The review continues in the same attack mode using the rhetoric of a call to arms with words and phrases like “inquisition,” “campaign,” “onslaught against science” by the “half-educated,” “ignorant minority” to deny what in Darrow’s estimation “every scientist in the world has accepted”: that “evolution [is] a fact beyond dispute.”

Similarly, in the play, Darwin is presented as a bold thinker, a daring scientist, whose new, daring truths frighten Bible-thumpers. But what Darrow and Jerome Lawrence and Robert E. Lee (authors of the play) and most promoters of Darwinism don’t know is that the “bold” and “new” theory of evolution was being promoted more than 2,000 years ago by the Roman philosopher Lucretius.

And Darrow’s fiery rhetoric in this review is not atypical of those like him who are on a mission to wipe out religious influences across the globe. One of my college freshman students after reading this review jokingly called Darrow a “fundamentalist evolutionist.” The student is not a Christian.

Darrow’s rhetoric is mimicked in the more recent atheist jeremiads by Christopher Hitchens, Richard Dawkins, and Sam Harris. A susceptible public, exposed to one side of the debate in public schools, brought their recent tomes—God Is Not Great, The God Delusion, and The End of Faith, respectively--to the best seller lists. 

Another perspective that those among our college-educated public will not receive is that of Richard Weaver to whose writing I was introduced while in the master’s program at Georgia State University. In a seminar on classical rhetoric I found myself the only one in the room supporting the worth of Socrates’ exploration of truth (sophistry being the latest topic of “cutting edge” scholarship). After several weeks of engaging in discussions where the professor and my fellow students would have forced the hemlock on Socrates (and Aristotle, Cicero, and Quintillian), the professor remarked to me that I was so far to the right that I might even agree with Richard Weaver, on whom he cast fascistic aspersions. Immediately, after class, I went up to the library stacks and walked out with his volumes in my arms.

Among Weaver’s writings I found his analysis of the Scopes trial in The Ethics of Rhetoric. The chapter, “Dialectic and Rhetoric at Dayton, Tennessee,” is instructive for its analysis of what was (and still is) at stake in the debate on evolution. In short, Weaver reveals that the two sides were arguing two different things, with Darrow’s side using rhetoric to promote the “fact” of evolution. As Weaver points out, rhetoric fulfills its function of persuasion only if the two sides agree on the “facts.”

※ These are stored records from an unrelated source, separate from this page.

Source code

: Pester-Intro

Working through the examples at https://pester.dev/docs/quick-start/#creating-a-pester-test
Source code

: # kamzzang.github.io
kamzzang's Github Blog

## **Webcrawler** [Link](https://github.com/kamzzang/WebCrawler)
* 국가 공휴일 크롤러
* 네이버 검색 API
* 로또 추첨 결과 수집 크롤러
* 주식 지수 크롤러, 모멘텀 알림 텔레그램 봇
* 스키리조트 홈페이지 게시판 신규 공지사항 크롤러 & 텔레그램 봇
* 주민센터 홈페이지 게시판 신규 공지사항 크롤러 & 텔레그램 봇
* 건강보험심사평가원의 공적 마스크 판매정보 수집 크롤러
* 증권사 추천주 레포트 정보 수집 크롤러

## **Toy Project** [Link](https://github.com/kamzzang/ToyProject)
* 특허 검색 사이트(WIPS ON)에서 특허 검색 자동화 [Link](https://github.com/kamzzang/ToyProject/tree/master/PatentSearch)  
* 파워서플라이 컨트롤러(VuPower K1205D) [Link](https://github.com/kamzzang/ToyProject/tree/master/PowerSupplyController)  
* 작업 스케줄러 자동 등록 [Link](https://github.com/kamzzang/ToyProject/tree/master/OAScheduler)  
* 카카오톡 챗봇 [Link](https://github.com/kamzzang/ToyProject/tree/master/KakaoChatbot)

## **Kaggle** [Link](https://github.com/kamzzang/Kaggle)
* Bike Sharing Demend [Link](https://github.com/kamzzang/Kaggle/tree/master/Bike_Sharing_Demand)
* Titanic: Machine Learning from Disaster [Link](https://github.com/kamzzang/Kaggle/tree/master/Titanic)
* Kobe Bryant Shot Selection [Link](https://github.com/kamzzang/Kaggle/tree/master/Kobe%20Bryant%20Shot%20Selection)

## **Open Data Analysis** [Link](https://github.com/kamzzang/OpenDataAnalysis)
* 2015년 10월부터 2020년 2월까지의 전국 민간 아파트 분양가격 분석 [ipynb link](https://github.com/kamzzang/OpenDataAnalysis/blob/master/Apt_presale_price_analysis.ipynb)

But more was at stake, as Darrow himself implies in his hysterical review. And that was the notion of truth. Dialectic, as in Socratic questioning, as Weaver points out, is “rationally rather than empirically sustained.” What was at stake for communities in Tennessee was whether it was good that schoolchildren be taught that they descended from apes, rather than being made in God’s image.

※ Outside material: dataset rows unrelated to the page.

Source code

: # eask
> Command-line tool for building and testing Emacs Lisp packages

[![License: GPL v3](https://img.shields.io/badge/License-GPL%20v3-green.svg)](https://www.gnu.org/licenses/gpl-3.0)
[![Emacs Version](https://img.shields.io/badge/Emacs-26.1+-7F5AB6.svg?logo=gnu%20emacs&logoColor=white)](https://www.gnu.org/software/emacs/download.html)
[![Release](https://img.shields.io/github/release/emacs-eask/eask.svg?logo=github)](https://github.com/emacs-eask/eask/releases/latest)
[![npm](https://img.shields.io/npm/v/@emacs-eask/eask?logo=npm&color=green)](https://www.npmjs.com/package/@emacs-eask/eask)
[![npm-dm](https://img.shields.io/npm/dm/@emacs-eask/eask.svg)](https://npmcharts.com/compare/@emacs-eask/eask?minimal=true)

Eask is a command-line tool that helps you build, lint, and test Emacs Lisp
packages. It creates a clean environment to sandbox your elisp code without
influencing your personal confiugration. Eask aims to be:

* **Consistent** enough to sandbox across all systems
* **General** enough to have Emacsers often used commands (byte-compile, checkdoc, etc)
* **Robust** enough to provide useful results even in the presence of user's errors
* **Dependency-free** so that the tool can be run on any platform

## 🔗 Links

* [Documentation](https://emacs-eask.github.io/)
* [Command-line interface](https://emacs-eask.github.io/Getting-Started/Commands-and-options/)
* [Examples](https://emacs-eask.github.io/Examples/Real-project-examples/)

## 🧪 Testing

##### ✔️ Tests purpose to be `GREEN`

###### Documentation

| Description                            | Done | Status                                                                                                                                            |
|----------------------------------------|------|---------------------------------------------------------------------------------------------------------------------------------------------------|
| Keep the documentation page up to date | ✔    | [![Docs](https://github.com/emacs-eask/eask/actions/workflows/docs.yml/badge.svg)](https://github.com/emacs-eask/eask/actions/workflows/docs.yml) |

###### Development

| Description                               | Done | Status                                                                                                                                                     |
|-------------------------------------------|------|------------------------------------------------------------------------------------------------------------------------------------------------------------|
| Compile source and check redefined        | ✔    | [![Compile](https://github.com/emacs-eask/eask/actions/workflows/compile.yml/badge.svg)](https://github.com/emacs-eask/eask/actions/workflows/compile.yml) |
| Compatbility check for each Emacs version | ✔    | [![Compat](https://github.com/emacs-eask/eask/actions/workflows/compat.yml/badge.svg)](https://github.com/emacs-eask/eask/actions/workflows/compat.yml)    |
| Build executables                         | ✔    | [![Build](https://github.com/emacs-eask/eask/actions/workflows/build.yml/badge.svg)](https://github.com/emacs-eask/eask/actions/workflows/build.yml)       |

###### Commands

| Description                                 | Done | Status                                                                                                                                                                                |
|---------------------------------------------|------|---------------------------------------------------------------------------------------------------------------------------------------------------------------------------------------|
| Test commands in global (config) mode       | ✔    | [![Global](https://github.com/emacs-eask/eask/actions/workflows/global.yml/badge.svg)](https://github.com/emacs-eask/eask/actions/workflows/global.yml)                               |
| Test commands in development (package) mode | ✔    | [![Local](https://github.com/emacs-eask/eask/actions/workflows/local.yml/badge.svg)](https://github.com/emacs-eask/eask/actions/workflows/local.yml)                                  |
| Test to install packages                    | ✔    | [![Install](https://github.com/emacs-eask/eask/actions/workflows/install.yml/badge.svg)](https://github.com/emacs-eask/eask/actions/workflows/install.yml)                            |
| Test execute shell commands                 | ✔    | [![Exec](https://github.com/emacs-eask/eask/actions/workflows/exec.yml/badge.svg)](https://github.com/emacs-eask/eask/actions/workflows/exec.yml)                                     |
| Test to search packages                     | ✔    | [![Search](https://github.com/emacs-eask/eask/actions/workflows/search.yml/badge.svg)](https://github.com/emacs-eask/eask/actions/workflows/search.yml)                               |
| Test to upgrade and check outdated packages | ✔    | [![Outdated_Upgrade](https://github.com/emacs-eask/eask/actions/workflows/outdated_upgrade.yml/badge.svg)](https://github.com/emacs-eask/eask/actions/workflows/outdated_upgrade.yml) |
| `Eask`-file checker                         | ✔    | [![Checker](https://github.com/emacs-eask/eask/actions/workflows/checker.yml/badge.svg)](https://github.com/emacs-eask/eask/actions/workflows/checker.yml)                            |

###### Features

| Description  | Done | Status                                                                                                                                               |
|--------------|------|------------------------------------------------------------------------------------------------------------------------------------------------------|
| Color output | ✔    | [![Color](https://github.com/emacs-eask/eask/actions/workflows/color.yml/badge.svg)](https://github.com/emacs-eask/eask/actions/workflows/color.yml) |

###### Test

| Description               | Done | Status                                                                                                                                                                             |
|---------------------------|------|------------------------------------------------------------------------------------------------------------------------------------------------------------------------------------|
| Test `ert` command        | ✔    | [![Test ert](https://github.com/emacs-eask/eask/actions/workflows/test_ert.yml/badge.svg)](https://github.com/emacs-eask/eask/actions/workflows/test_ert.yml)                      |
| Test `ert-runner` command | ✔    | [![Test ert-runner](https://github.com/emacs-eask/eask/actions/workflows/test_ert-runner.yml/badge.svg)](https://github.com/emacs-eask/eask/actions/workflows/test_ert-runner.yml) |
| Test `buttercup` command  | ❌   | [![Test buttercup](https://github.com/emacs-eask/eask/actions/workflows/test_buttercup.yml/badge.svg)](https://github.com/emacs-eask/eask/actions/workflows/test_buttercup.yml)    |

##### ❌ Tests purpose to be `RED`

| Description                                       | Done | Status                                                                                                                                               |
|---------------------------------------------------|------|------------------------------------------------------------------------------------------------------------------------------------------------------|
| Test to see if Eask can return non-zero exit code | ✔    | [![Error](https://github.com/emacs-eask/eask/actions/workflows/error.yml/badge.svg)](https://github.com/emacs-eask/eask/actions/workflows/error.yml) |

            This idea, and the whole universe of ideas and values that it carries, still forms the central elements of the debate.  For in the Darwinian scheme, man, as nothing more than an animal with more sophisticated cognitive skills, loses moral imperative and free will.  The notion of sin becomes moot.  And, indeed, in terms of his defense of criminals, Darrow himself utilizes arguments about such environmental factors as poverty, parental problems, and even reading material for some of the most heinous murderers.  Among his clients were the privileged young men, Nathan Leopold and Richard Loeb, who coldly and calculatedly murdered their acquaintance Bobby Franks. 

Weaver astutely points to the prosecution’s use of that case, where Darrow used as defense the fact that Leopold had been impacted negatively by reading Friedrich Nietzsche in school. Darrow had argued that the universities and professors who taught the nineteen-year-old Leopold are “more responsible for the crime than Leopold himself.” William Jennings Bryan pointed out that the “doctrine” that Darrow and the evolutionists would teach in the schools is the very same one “that gives us Nietzsche . . . who tried to carry this to its logical conclusion” in the idea of the superman. That Nietzsche’s nihilistic views questioning the very notion of evil could influence a rich young man whose goal was to coldly carry out a “perfect murder” makes sense given the premises. In the Darwinian view, animals (including the higher animals like man) act according to environmental forces. That would include not only physical stimuli, but also intellectual stimuli.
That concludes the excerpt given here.